• [Task goal] With no images included, output each entry below exactly as it appears.

• [Data provided]
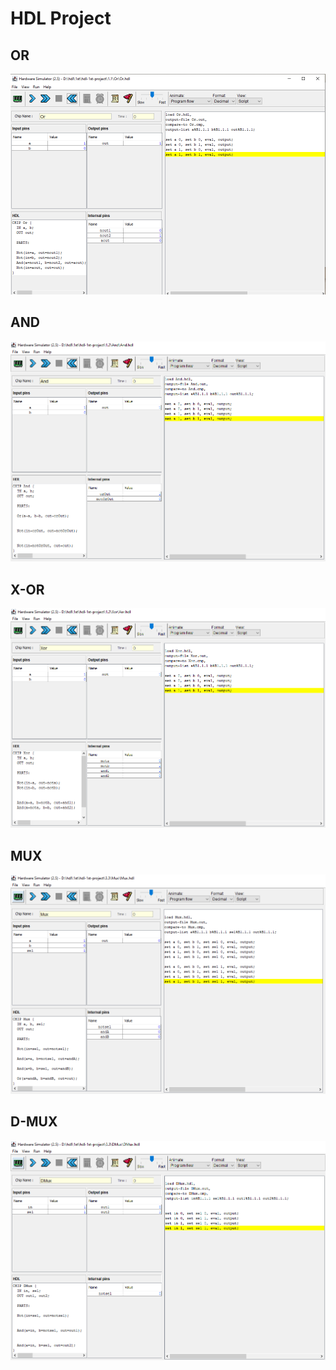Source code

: # HDL Project

## OR


<img src="./1.1//Or/or.PNG" />

## AND 

<img src="./1.2/And/and.PNG"/>

## X-OR

<img src="./1.2/Xor/xor.PNG" />

## MUX

<img src="./3.3/Mux/mux.PNG" />

## D-MUX

<img src="./3.3/DMux/dmux.PNG" />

• [Reply to the task]
Source code

: # HDL Project

## OR


<img src="./1.1//Or/or.PNG" />

## AND 

<img src="./1.2/And/and.PNG"/>

## X-OR

<img src="./1.2/Xor/xor.PNG" />

## MUX

<img src="./3.3/Mux/mux.PNG" />

## D-MUX

<img src="./3.3/DMux/dmux.PNG" />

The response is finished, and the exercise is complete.